Hicks describes this rhetorical approach as tactical, the use of contradictory discourses as a political strategy.
Last week, The New York Times published something that fits Hicks' description perfectly. As the New York Times has a habit of doing, the article was not posted in the "Opinion" section. In other words, the state of the Left is so dire that overt racism passes as ordinary news, or, in their eyes, as a Celine-Dion-worthy chest-pummeling performance that the rest of us see clearly as virtue signaling.
The article's title alone is enough to send any sane reader running: "New Hampshire, 94 Percent White, Asks: How Do You Diversify a Whole State?"
Here's one of its major conclusions:
Part of the problem, Rogers J. Johnson, president of the Seacoast N.A.A.C.P., told the group, was 'a lack of recognition as to the seriousness of this problem.' He said that many people in New Hampshire view race as an issue in the South but not in the North.
The article advocates—and, believe me, this entire article is purely a work of advocacy—the self-flagellation we've seen on repeat…the recent controversy at Starbucks and the consequent "sensitivity training" come to mind.
In workshops and panel discussions, people wrestled with ways New Hampshire could draw people of different backgrounds. Their suggestions included: a better understanding of licensing and skills that refugees bring with them so they could more easily work here; a system of rewarding businesses that hire a more diverse array of workers; a central location with a database, speakers' bureau and training opportunities that could help companies understand what "diversity and inclusion" means and how it could benefit them, and a focus on keeping workers as much as hiring them in the first place, since many leave after finding the state inhospitable.

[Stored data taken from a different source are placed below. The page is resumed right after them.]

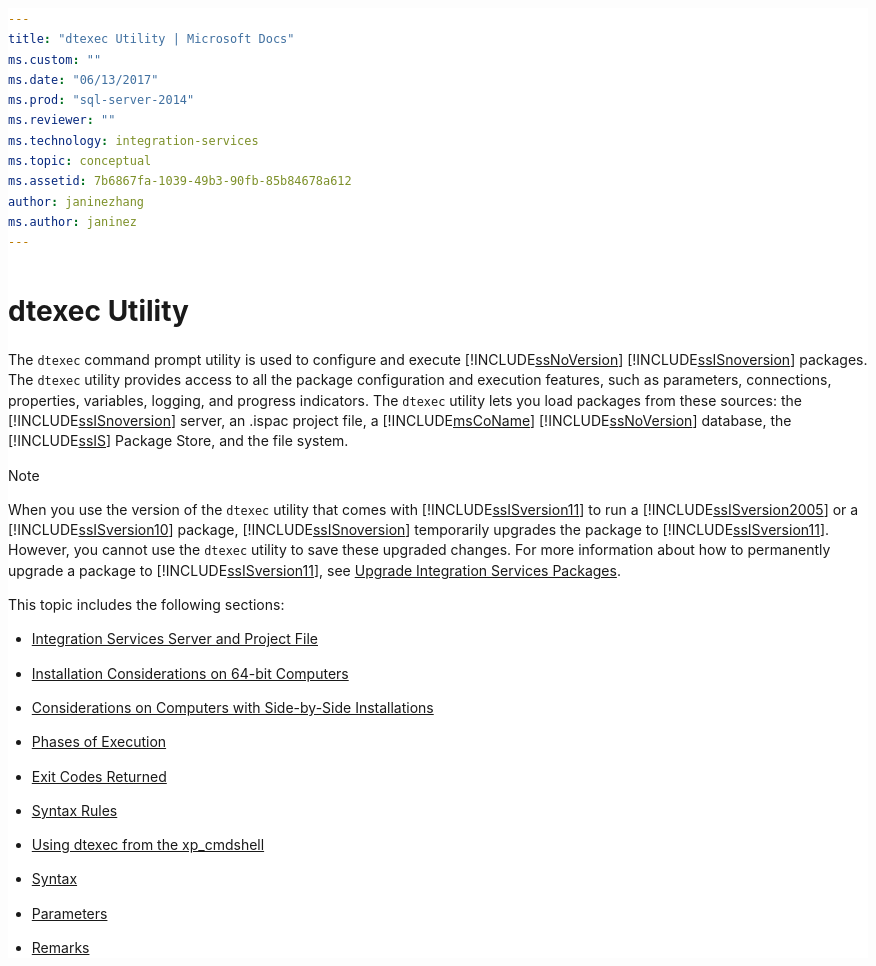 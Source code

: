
 ```yaml
---
title: "dtexec Utility | Microsoft Docs"
ms.custom: ""
ms.date: "06/13/2017"
ms.prod: "sql-server-2014"
ms.reviewer: ""
ms.technology: integration-services
ms.topic: conceptual
ms.assetid: 7b6867fa-1039-49b3-90fb-85b84678a612
author: janinezhang
ms.author: janinez
---
```

# dtexec Utility
  The `dtexec` command prompt utility is used to configure and execute [!INCLUDE[ssNoVersion](../../includes/ssnoversion-md.md)] [!INCLUDE[ssISnoversion](../../includes/ssisnoversion-md.md)] packages. The `dtexec` utility provides access to all the package configuration and execution features, such as parameters, connections, properties, variables, logging, and progress indicators. The `dtexec` utility lets you load packages from these sources: the [!INCLUDE[ssISnoversion](../../includes/ssisnoversion-md.md)] server, an .ispac project file, a [!INCLUDE[msCoName](../../includes/msconame-md.md)] [!INCLUDE[ssNoVersion](../../includes/ssnoversion-md.md)] database, the [!INCLUDE[ssIS](../../includes/ssis-md.md)] Package Store, and the file system.  
  
> [!NOTE]  
>  When you use the version of the `dtexec` utility that comes with [!INCLUDE[ssISversion11](../../includes/ssisversion11-md.md)] to run a [!INCLUDE[ssISversion2005](../../includes/ssisversion2005-md.md)] or a [!INCLUDE[ssISversion10](../../includes/ssisversion10-md.md)] package, [!INCLUDE[ssISnoversion](../../includes/ssisnoversion-md.md)] temporarily upgrades the package to [!INCLUDE[ssISversion11](../../includes/ssisversion11-md.md)]. However, you cannot use the `dtexec` utility to save these upgraded changes. For more information about how to permanently upgrade a package to [!INCLUDE[ssISversion11](../../includes/ssisversion11-md.md)], see [Upgrade Integration Services Packages](../install-windows/upgrade-integration-services-packages.md).  
  
 This topic includes the following sections:  
  
-   [Integration Services Server and Project File](#server)  
  
-   [Installation Considerations on 64-bit Computers](#bit)  
  
-   [Considerations on Computers with Side-by-Side Installations](#side)  
  
-   [Phases of Execution](#phases)  
  
-   [Exit Codes Returned](#exit)  
  
-   [Syntax Rules](#syntaxRules)  
  
-   [Using dtexec from the xp_cmdshell](#cmdshell)  
  
-   [Syntax](#syntax)  
  
-   [Parameters](#parameter)  
  
-   [Remarks](#remark)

The words "diversity and inclusion," especially when lumped together, have taken on an entirely different meaning under the rule of postmodernists. Typically, they signify a hidden racism. An anti-white sentiment. How does that help anything? We should be working together, everyone, everybody, all of us, and the first step is to reject these contradictory discourses masquerading as journalism. In reality, they're carefully-crafted political strategies, and, if they reach fruition, nobody ends up winning.